* **Problem details**: Take each line of the records below that contains the string "qquad" and copy it.

=======

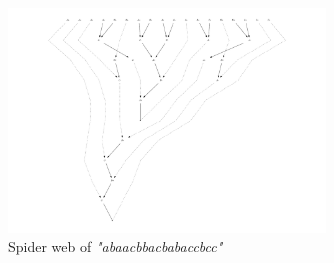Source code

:\documentclass[nonatbib,numbers,10pt]{llncs}
\newcommand{\w}[1]{\textit{"#1"}}
\begin{document}
\begin{figure}
\begin{center}
\includegraphics[width=0.75\textwidth]{web.pdf}
\caption{Spider web of \w{abaacbbacbabaccbcc}}
\label{fig:web}
\end{center}
\end{figure}
\end{document}
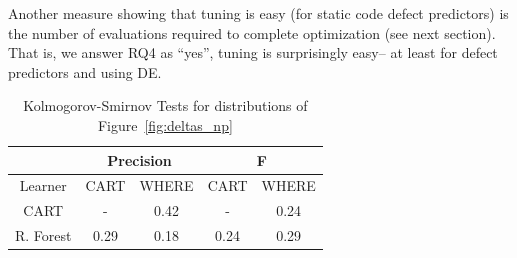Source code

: \documentclass{sig-alternative}
\newcommand{\fig}[1]{Figure~\ref{fig:#1}}
\begin{document}
Another measure showing that tuning is easy 
(for static code defect predictors)
is the number of evaluations required to complete optimization
(see next section). That is, we answer RQ4 as ``yes'', tuning is surprisingly easy-- at least
for defect predictors and using DE.




\begin{table}[!t]
\renewcommand{\baselinestretch}{0.8}
\scriptsize
\centering
  \begin{tabular}{c|c c|cc}
    &   \multicolumn{2}{c|}{Precision} & \multicolumn{2}{c}{F} \\ \hline 
    Learner & CART  & WHERE & CART & WHERE \\
\hline
    CART & - & 0.42 & - & 0.24 \\
    R. Forest &  0.29 & 0.18 & 0.24 & 0.29 \\
  \end{tabular}
    \caption{Kolmogorov-Smirnov Tests for distributions of  \fig{deltas_np}}\label{tab:ks}
\end{table}

\end{document}
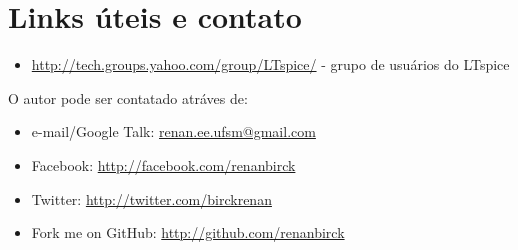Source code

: \documentclass[]{report}
\begin{document}
\chapter{Links úteis e contato}
\begin{itemize}
\item \url{http://tech.groups.yahoo.com/group/LTspice/} - grupo de usuários do LTspice
\end{itemize}

O autor pode ser contatado atráves de:

\begin{itemize}
\item e-mail/Google Talk: \url{renan.ee.ufsm@gmail.com}
\item Facebook: \url{http://facebook.com/renanbirck}
\item Twitter: \url{http://twitter.com/birckrenan}
\item Fork me on GitHub: \url{http://github.com/renanbirck}
\end{itemize}



\end{document}
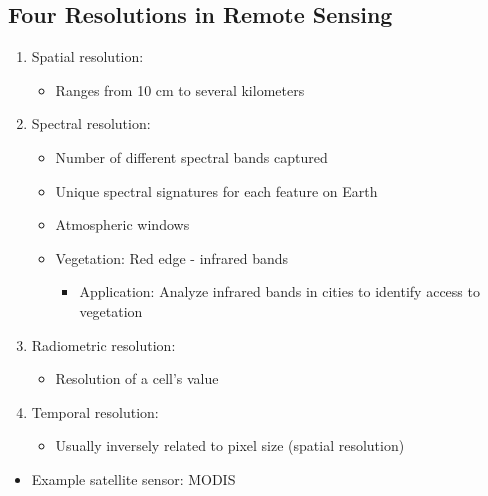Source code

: \documentclass[
  letterpaper,
  DIV=11,
  numbers=noendperiod]{scrreprt}
\providecommand{\tightlist}{%
  \setlength{\itemsep}{0pt}\setlength{\parskip}{0pt}}\usepackage{longtable,booktabs,array}
\begin{document}
\hypertarget{four-resolutions-in-remote-sensing}{%
\subsection{Four Resolutions in Remote
Sensing}\label{four-resolutions-in-remote-sensing}}

\begin{enumerate}
\def\labelenumi{\arabic{enumi}.}
\tightlist
\item
  Spatial resolution:

  \begin{itemize}
  \tightlist
  \item
    Ranges from 10 cm to several kilometers
  \end{itemize}
\item
  Spectral resolution:

  \begin{itemize}
  \tightlist
  \item
    Number of different spectral bands captured
  \item
    Unique spectral signatures for each feature on Earth
  \item
    Atmospheric windows
  \item
    Vegetation: Red edge - infrared bands

    \begin{itemize}
    \tightlist
    \item
      Application: Analyze infrared bands in cities to identify access
      to vegetation
    \end{itemize}
  \end{itemize}
\item
  Radiometric resolution:

  \begin{itemize}
  \tightlist
  \item
    Resolution of a cell's value
  \end{itemize}
\item
  Temporal resolution:

  \begin{itemize}
  \tightlist
  \item
    Usually inversely related to pixel size (spatial resolution)
  \end{itemize}
\end{enumerate}

\begin{itemize}
\tightlist
\item
  Example satellite sensor: MODIS
\end{itemize}
\end{document}
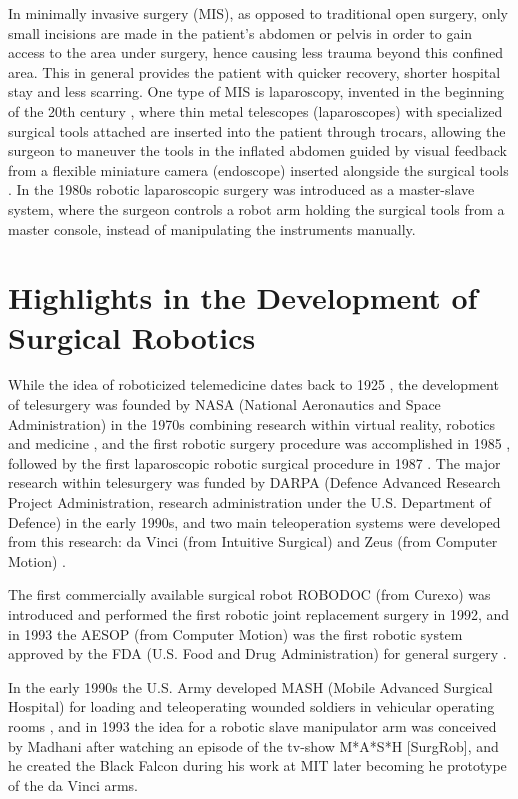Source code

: In minimally invasive surgery (MIS), as opposed to traditional open surgery, only small incisions are made in the patient's abdomen or pelvis in order to gain access to the area under surgery, hence causing less trauma beyond this confined area. This in general provides the patient with quicker recovery, shorter hospital stay and less scarring.
One type of MIS is laparoscopy, invented in the beginning of the 20th century \citep{bib:laparoscopy}, where thin metal telescopes (laparoscopes) with specialized surgical tools attached are inserted into the patient through trocars, allowing the surgeon to maneuver the tools in the inflated abdomen guided by visual feedback from a flexible miniature camera (endoscope) inserted alongside the surgical tools \citep{bib:fascrs}.
In the 1980s robotic laparoscopic surgery was introduced as a master-slave system, where the surgeon controls a robot arm holding the surgical tools from a master console, instead of manipulating the instruments manually.

\section{Highlights in the Development of Surgical Robotics}
While the idea of roboticized telemedicine dates back to 1925 \citep{bib:telemed_predict}, the development of telesurgery was founded by NASA (National Aeronautics and Space Administration) in the 1970s \citep{bib:telesurg_history} combining research within virtual reality, robotics and medicine \citep{bib:brown_univ}, and the first robotic surgery procedure was accomplished in 1985 \citep{bib:telesurg_history}, followed by the first laparoscopic robotic surgical procedure in 1987 \citep{bib:brown_univ}.
The major research within telesurgery was funded by DARPA (Defence Advanced Research Project Administration, research administration under the U.S. Department of Defence) in the early 1990s, and two main teleoperation systems were developed from this research: da Vinci (from Intuitive Surgical) and Zeus (from Computer Motion) \citep{bib:telesurg_history}.

The first commercially available surgical robot ROBODOC (from Curexo) was introduced and performed the first robotic joint replacement surgery in 1992, and in 1993 the AESOP (from Computer Motion) was the first robotic system approved by the FDA (U.S. Food and Drug Administration) for general surgery \citep{bib:telesurg_history}.

In the early 1990s the U.S. Army developed MASH (Mobile Advanced Surgical Hospital) for loading and teleoperating wounded soldiers in vehicular operating rooms \citep{bib:brown_univ}, and in 1993 the idea for a robotic slave manipulator arm was conceived by Madhani after watching an episode of the tv-show M*A*S*H [SurgRob], and he created the Black Falcon during his work at MIT \citep{bib:black_falcon} later becoming he prototype of the da Vinci arms.

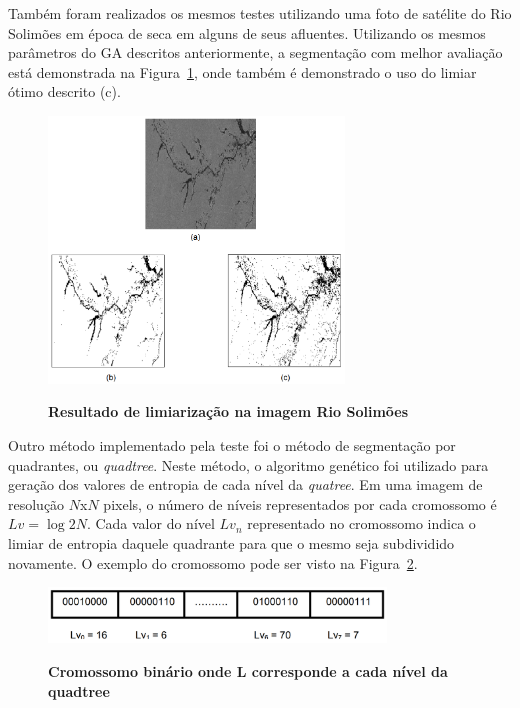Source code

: \documentclass[12pt,oneside,a4paper,english,french,spanish,brazil,]{abntex2}
\begin{document}
Também foram realizados os mesmos testes utilizando uma foto de satélite do Rio Solimões em época de seca em alguns de seus afluentes. Utilizando os mesmos parâmetros do GA descritos anteriormente, a segmentação com melhor avaliação está demonstrada na Figura~\ref{fig:TrCo_Matias_Limiar_2}, onde também é demonstrado o uso do limiar ótimo descrito \cite{gonzalez:2012} (c).

\begin{figure}[ht]
\centering
\caption{\textbf{Resultado de limiarização na imagem Rio Solimões}}
\includegraphics[width=0.7\textwidth]{imagens/TrCo_Matias_Limiar_2.PNG}
\label{fig:TrCo_Matias_Limiar_2}
\end{figure}

Outro método implementado pela teste foi o método de segmentação por quadrantes, ou \textit{quadtree}. Neste método, o algoritmo genético foi utilizado para geração dos valores de entropia de cada nível da \textit{quatree}. Em uma imagem de resolução \(N\)x\(N\) pixels, o número de níveis representados por cada cromossomo é \(Lv=\log 2 N\). Cada valor do nível \(Lv_n\) representado no cromossomo indica o limiar de entropia daquele quadrante para que o mesmo seja subdividido novamente. O exemplo do cromossomo pode ser visto na Figura~\ref{fig:TrCo_Matias_Cromossomo_1}.

\begin{figure}[ht]
\centering
\caption{\textbf{Cromossomo binário onde L corresponde a cada nível da quadtree}}
\includegraphics[width=0.8\textwidth]{imagens/TrCo_Matias_Cromossomo_1.PNG}
\label{fig:TrCo_Matias_Cromossomo_1}
\end{figure}
\end{document}

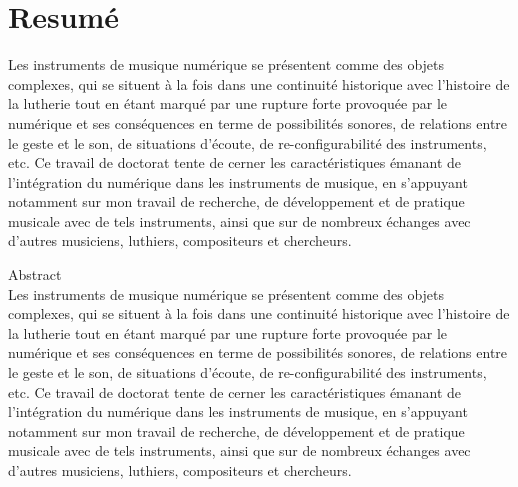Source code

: %
\chapter*{Resumé}
\label{sec:abstract}
\vspace*{-10mm}

Les instruments de musique numérique se présentent comme des objets complexes, qui se situent à la fois dans une continuité historique avec l'histoire de la lutherie tout en étant marqué par une rupture forte provoquée par le numérique et ses conséquences en terme de possibilités sonores, de relations entre le geste et le son, de situations d'écoute, de re-configurabilité des instruments, etc. Ce travail de doctorat tente de cerner les caractéristiques émanant de l'intégration du numérique dans les instruments de musique, en s'appuyant notamment sur mon travail de recherche, de développement et de pratique musicale avec de tels instruments, ainsi que sur de nombreux échanges avec d'autres musiciens, luthiers, compositeurs et chercheurs.

\vspace*{20mm}

{Abstract}\label{sec:abstract-diff} \\

Les instruments de musique numérique se présentent comme des objets complexes, qui se situent à la fois dans une continuité historique avec l'histoire de la lutherie tout en étant marqué par une rupture forte provoquée par le numérique et ses conséquences en terme de possibilités sonores, de relations entre le geste et le son, de situations d'écoute, de re-configurabilité des instruments, etc. Ce travail de doctorat tente de cerner les caractéristiques émanant de l'intégration du numérique dans les instruments de musique, en s'appuyant notamment sur mon travail de recherche, de développement et de pratique musicale avec de tels instruments, ainsi que sur de nombreux échanges avec d'autres musiciens, luthiers, compositeurs et chercheurs.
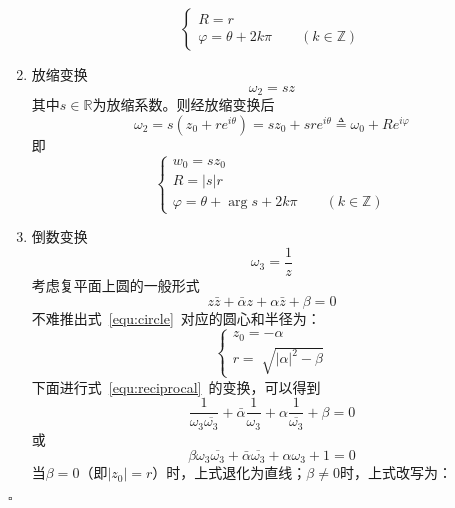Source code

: \documentclass{article}
\newenvironment{SOLUTION}[1][{}]{{\noindent\heiti 解#1：}}{\hfill $\square$\par}
\begin{document}
\begin{SOLUTION}
\begin{enumerate}
\begin{equation}
\begin{cases}
    R = r\\
    \varphi  = \theta+2k\pi\qquad(k\in\mathbb{Z})
    \end{cases}
    \label{equ:move}
    \end{equation}
    \item 放缩变换
    \begin{equation}
    \omega_2 = sz
    \end{equation}
    其中$s\in \mathbb{R}$为放缩系数。则经放缩变换后
    \begin{equation}
    \omega_2 = s(z_0+re^{i\theta})=sz_0+sre^{i\theta}\triangleq \omega_0+Re^{i\varphi}
    \end{equation}
    即
    \begin{equation}
    \begin{cases}
    w_0=sz_0\\
    R=|s|r\\
    \varphi = \theta+\arg s +2k\pi\qquad(k\in\mathbb{Z})
    \end{cases}
    \label{equ:scale}
    \end{equation}
    \item 倒数变换
    \begin{equation}
    \omega_3 = \frac{1}{z}
    \label{equ:reciprocal}
    \end{equation}
    考虑复平面上圆的一般形式
    \begin{equation}
    z\bar{z}+\bar{\alpha}z+\alpha \bar{z}+\beta=0
    \label{equ:circle}
    \end{equation}
    不难推出式~\eqref{equ:circle}~对应的圆心和半径为：
    \begin{equation}
    \begin{cases}
    z_0=-\alpha\\
    r=\sqrt[]{|\alpha|^2-\beta}
    \end{cases}
    \end{equation}
    下面进行式~\eqref{equ:reciprocal}~的变换，可以得到
    \begin{equation*}
    \frac{1}{\omega_3\overline{\omega_3}}+\bar{\alpha}\frac{1}{\omega_3}+\alpha\frac{1}{\overline{\omega_3}}+\beta=0
    \end{equation*}
    或
    \begin{equation}
    \beta\omega_3\overline{\omega_3}+\bar{\alpha}\overline{\omega_3}+\alpha\omega_3+1=0
    \end{equation}
    当$\beta=0$（即$|z_0|=r$）时，上式退化为直线；$\beta\neq 0$时，上式改写为：
    \begin{equation}

\end{equation}
\end{enumerate}
\end{SOLUTION}
\end{document}
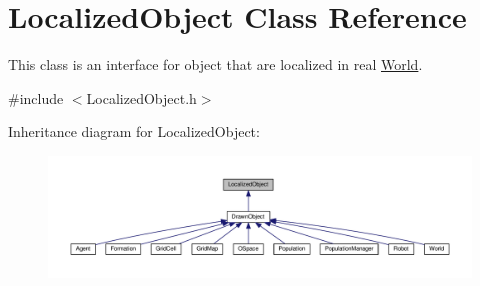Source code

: \hypertarget{classLocalizedObject}{}\section{Localized\+Object Class Reference}
\label{classLocalizedObject}


This class is an interface for object that are localized in real \hyperlink{classWorld}{World}.  




{\ttfamily \#include $<$Localized\+Object.\+h$>$}



Inheritance diagram for Localized\+Object\+:\nopagebreak
\begin{figure}[H]
\begin{center}
\leavevmode
\includegraphics[width=350pt]{classLocalizedObject__inherit__graph}
\end{center}
\end{figure}
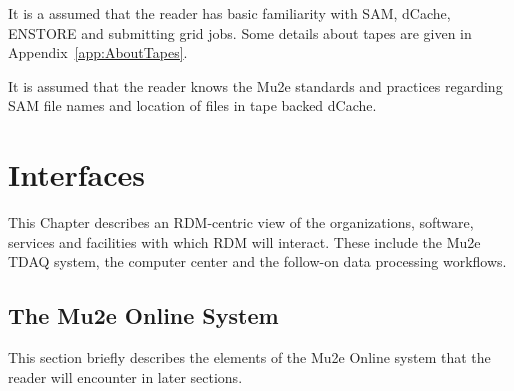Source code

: It is a assumed that the reader has basic familiarity with SAM, dCache, ENSTORE and submitting grid jobs.
Some details about tapes are given in Appendix~\ref{app:AboutTapes}.

It is assumed that the reader knows the Mu2e standards and practices regarding SAM file names\cite{Mu2eSAM}
and location of files in tape backed dCache\cite{FileNames}.


\chapter{Interfaces}
\label{ch:SelectedDetails}
This Chapter describes an RDM-centric view of the organizations, software, services and facilities
with which RDM will interact.  These include the Mu2e TDAQ system,
the computer center and the follow-on data processing workflows.

\section{The Mu2e Online System}
\label{sec:Mu2eOnlineSystem}

This section briefly describes the elements of the Mu2e Online system that the reader will encounter in later sections.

=======

* **Exercise result**:
    \varphi  = \theta+2k\pi\qquad(k\in\mathbb{Z})
    \varphi = \theta+\arg s +2k\pi\qquad(k\in\mathbb{Z})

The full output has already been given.